The teams for which Adam Gase has been a head coach in the NFL are the 2016 - 2018 Miami Dolphins and the 2019 - 2020 New York Jets. Here are those teams PYP and rank in the NFL (a lower number is better here, so ranking 1st (most) is the worst in the NFL):

2016: 1.25, 1st

2017: 1.16, 2nd

2018: 1.11, 2nd

2019: 1.16, 1st

2020: 1.06, 2nd

That doesn’t look so good. It’s worse than you might think. Five seasons (one only half finished), five times among the worst two teams in the NFL. The really weird thing about this is, penalties are pretty variable year to year. Teams with the same coaches sometimes go from near the top of the league to near the bottom, and back again. Then there’s Adam Gase. He is ranked among the two worst team five years straight. No other NFL head coach during that time ranked among the worst two teams more than once. In fact, only one other head coach, Pete Carroll, has ranked among the worst two more than once in the last ten years. Carroll achieved that dubious distinction in 2013 and 2017, but he has otherwise never ranked among the worst five, and only one other time has he ranked among the worst eight.

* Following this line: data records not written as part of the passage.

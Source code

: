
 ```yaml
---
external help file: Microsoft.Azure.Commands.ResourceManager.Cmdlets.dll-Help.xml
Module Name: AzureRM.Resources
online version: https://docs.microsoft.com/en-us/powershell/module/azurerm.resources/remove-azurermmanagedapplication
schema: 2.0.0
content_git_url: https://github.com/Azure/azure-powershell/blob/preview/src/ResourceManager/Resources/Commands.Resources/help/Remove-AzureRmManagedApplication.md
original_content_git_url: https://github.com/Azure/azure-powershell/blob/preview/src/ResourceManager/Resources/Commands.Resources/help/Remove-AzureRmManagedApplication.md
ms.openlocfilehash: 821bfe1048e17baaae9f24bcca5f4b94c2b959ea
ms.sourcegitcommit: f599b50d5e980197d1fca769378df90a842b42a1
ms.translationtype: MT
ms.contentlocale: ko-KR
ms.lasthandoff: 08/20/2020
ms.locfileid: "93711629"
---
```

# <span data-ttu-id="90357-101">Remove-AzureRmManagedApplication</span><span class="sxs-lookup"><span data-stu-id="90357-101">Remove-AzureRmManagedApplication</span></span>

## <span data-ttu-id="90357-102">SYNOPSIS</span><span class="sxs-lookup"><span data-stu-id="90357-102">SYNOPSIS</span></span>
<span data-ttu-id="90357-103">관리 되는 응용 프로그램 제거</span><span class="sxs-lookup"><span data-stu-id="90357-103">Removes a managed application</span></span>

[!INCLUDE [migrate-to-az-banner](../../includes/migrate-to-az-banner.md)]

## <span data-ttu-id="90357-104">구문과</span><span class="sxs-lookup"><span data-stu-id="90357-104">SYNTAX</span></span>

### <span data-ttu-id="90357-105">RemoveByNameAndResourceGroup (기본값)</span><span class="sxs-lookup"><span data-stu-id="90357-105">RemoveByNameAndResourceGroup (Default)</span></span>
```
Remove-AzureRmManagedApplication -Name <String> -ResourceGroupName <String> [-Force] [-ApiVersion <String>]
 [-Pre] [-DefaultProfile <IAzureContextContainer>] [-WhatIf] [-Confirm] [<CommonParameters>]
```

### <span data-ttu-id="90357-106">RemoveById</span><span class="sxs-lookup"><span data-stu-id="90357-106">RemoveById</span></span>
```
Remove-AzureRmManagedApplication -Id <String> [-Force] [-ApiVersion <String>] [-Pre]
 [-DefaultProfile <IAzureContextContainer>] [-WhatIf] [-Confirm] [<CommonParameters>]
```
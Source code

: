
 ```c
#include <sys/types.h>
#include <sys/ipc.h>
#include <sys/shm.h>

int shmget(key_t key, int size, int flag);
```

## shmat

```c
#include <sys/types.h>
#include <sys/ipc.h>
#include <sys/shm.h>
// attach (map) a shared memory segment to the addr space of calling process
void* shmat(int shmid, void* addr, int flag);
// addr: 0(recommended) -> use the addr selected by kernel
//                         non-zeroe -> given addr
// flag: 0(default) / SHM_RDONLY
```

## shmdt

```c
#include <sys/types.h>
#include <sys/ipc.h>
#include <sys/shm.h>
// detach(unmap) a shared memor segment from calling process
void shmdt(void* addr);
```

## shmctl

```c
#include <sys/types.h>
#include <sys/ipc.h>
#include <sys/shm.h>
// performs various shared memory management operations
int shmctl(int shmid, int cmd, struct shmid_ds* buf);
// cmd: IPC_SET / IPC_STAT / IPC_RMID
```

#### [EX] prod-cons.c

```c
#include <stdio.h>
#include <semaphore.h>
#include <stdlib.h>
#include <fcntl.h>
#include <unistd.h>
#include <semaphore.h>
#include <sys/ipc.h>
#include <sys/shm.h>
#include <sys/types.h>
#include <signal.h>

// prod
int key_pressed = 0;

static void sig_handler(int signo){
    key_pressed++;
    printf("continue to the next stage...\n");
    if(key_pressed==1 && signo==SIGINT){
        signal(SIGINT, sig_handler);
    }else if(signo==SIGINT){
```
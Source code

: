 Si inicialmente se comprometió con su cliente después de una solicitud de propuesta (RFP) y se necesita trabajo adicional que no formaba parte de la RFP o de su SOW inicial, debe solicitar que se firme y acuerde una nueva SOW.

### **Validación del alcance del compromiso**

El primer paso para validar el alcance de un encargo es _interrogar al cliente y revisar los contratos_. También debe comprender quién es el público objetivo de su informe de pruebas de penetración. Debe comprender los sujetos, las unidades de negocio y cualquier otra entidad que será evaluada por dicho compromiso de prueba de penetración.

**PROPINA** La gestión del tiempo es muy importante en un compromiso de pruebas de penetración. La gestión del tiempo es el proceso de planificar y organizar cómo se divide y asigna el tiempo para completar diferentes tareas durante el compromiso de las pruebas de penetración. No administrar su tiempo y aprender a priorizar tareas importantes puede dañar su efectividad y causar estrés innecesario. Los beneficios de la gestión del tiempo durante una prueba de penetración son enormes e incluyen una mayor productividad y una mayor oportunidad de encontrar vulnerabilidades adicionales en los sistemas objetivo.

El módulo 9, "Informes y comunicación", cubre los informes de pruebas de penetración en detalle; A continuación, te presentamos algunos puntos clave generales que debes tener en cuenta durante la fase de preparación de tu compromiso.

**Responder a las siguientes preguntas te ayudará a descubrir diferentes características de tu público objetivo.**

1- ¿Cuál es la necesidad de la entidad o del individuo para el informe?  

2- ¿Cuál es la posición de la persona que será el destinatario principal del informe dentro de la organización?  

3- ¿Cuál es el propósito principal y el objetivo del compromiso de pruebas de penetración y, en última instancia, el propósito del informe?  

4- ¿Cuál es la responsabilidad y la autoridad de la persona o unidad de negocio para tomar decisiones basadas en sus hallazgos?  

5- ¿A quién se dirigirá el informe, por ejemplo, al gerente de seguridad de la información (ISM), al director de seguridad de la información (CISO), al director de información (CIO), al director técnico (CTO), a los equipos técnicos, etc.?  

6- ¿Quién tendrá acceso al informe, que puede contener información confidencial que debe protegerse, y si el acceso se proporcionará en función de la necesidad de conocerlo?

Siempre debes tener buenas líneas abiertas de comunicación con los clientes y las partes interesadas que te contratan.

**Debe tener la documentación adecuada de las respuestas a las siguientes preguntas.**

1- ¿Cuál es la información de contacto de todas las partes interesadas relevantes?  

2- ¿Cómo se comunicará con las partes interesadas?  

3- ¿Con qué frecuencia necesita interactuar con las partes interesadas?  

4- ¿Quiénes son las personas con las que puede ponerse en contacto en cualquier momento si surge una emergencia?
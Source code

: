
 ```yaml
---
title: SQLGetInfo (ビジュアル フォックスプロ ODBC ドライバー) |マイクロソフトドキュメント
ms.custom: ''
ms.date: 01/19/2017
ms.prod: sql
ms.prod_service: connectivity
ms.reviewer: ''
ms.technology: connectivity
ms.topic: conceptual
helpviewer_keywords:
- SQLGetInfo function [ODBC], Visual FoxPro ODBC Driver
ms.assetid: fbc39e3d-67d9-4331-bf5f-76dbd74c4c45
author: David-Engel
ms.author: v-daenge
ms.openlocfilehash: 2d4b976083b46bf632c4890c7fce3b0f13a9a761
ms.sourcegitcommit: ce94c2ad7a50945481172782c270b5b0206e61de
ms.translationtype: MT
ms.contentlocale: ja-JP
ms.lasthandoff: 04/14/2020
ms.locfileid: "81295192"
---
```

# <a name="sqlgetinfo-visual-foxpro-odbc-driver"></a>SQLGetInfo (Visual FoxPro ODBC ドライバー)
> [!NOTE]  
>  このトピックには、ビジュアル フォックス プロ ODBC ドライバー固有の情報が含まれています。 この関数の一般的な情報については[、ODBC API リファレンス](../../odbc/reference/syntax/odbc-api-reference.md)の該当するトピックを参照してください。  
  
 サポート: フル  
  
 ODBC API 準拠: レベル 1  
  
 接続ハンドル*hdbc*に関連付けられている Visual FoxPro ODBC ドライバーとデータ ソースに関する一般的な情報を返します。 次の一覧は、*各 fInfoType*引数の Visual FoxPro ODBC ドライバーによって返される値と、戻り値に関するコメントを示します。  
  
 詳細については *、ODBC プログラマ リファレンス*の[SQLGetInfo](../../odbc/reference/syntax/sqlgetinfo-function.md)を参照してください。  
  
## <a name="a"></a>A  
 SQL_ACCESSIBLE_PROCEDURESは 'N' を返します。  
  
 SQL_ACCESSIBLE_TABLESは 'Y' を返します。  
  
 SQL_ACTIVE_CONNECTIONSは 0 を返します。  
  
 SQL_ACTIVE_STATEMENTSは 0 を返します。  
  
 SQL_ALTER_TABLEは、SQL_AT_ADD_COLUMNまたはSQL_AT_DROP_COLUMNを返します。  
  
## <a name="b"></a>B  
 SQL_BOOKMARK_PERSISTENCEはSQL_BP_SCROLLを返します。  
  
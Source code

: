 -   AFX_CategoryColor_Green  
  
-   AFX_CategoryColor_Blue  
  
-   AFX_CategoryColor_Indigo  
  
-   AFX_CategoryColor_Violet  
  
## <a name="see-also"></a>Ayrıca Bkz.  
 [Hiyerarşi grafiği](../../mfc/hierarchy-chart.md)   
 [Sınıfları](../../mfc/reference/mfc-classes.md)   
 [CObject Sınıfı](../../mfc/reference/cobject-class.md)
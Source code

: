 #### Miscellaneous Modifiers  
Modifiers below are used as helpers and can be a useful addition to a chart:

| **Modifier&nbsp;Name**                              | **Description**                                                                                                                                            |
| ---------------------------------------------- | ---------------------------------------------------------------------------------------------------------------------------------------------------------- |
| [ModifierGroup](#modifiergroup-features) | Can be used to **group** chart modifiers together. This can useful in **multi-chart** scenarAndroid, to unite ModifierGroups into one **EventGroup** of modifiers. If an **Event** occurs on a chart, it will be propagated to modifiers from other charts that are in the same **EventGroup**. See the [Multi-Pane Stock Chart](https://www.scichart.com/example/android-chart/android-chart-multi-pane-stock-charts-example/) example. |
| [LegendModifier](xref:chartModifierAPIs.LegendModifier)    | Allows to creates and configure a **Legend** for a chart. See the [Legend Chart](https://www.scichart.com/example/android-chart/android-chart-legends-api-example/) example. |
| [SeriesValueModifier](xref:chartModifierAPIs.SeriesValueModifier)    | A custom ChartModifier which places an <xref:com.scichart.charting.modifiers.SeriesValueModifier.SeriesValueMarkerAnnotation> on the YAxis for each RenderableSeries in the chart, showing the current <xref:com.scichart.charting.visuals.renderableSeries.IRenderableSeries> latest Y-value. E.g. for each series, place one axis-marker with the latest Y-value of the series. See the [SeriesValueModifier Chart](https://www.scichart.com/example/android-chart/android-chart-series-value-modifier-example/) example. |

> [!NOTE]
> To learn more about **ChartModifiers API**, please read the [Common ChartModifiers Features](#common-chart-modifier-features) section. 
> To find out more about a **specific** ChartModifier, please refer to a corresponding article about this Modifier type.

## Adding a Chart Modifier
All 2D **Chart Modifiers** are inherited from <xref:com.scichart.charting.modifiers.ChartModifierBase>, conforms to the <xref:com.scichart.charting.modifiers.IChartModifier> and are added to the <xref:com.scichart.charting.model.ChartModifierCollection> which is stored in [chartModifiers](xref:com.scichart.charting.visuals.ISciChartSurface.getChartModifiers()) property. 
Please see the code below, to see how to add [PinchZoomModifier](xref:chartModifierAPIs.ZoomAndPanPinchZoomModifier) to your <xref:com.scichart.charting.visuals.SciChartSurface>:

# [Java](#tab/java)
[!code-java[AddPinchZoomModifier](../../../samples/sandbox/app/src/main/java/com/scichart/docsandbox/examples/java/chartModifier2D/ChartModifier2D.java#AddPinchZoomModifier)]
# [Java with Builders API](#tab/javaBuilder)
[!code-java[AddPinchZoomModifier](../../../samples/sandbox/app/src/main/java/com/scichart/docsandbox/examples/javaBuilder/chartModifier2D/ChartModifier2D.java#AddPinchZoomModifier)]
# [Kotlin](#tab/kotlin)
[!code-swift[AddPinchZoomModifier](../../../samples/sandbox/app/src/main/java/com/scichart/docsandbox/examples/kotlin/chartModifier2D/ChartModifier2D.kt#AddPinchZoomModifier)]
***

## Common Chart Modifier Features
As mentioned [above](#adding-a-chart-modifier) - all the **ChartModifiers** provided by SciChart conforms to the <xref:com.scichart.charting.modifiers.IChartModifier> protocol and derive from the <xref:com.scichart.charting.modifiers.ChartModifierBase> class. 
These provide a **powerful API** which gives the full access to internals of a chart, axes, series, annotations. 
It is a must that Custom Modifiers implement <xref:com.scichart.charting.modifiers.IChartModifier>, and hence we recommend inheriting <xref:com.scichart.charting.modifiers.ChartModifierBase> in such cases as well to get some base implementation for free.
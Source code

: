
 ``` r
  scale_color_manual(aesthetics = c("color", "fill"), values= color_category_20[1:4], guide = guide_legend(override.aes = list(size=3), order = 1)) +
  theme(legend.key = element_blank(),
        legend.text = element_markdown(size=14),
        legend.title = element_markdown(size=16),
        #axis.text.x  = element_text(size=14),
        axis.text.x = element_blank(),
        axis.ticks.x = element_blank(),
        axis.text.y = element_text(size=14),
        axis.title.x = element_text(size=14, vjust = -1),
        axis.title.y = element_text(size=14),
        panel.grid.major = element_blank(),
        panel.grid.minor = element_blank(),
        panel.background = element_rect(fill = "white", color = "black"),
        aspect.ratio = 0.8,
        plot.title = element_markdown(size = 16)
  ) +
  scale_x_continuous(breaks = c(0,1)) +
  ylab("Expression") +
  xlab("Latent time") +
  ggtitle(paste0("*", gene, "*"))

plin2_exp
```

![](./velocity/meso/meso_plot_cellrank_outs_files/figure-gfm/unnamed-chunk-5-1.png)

Among the worst dozen PYP registered over the last 20 years in the NFL, Adam Gase has three of them. The only other coach who has more than one is Pete Carroll. Here are those marks of distinction, ranked in descending order. Adam Gase’s teams are marked in bold italics.

  1. 2011 Raiders 1.34
  2. 2017 Seahawks 1.33
  3. 2016 Dolphins 1.25
  4. 2010 Raiders 1.23
  5. 2015 Bills 1.23
  6. 2013 Seahawks 1.22
  7. 2016 Raiders 1.19
  8. 2014 Rams 1.19
  9. 2015 Buccaneers 1.18
  10. 2017 Dolphins 1.16
  11. 2019 Jets 1.16
  12. 2018 Chiefs 1.16

This is a really extraordinary track record for Gase that shows no signs of abating. We shouldn’t perhaps read too much into this. Highly penalized teams sometimes have great success, and teams with fewer penalties sometimes are terrible. Among those teams on the dirty dozen list above, the 2016 Raiders went 12-4, as did the 2018 Chiefs, so being highly penalized does not preclude success. Gase, however, has such an extraordinary run here that it makes you wonder what it says about his ability to run a disciplined team in this league. Having a highly penalized team once or twice may just be a statistical anomaly. Doing it five straight seasons is likely no anomaly.

We often talk about highly penalized players as “penalty machines.” Given Gase’s track record as a head coach, we would not be remiss in characterizing him as a penalty factory. And that factory’s production far outstrips any other in the last 20 years.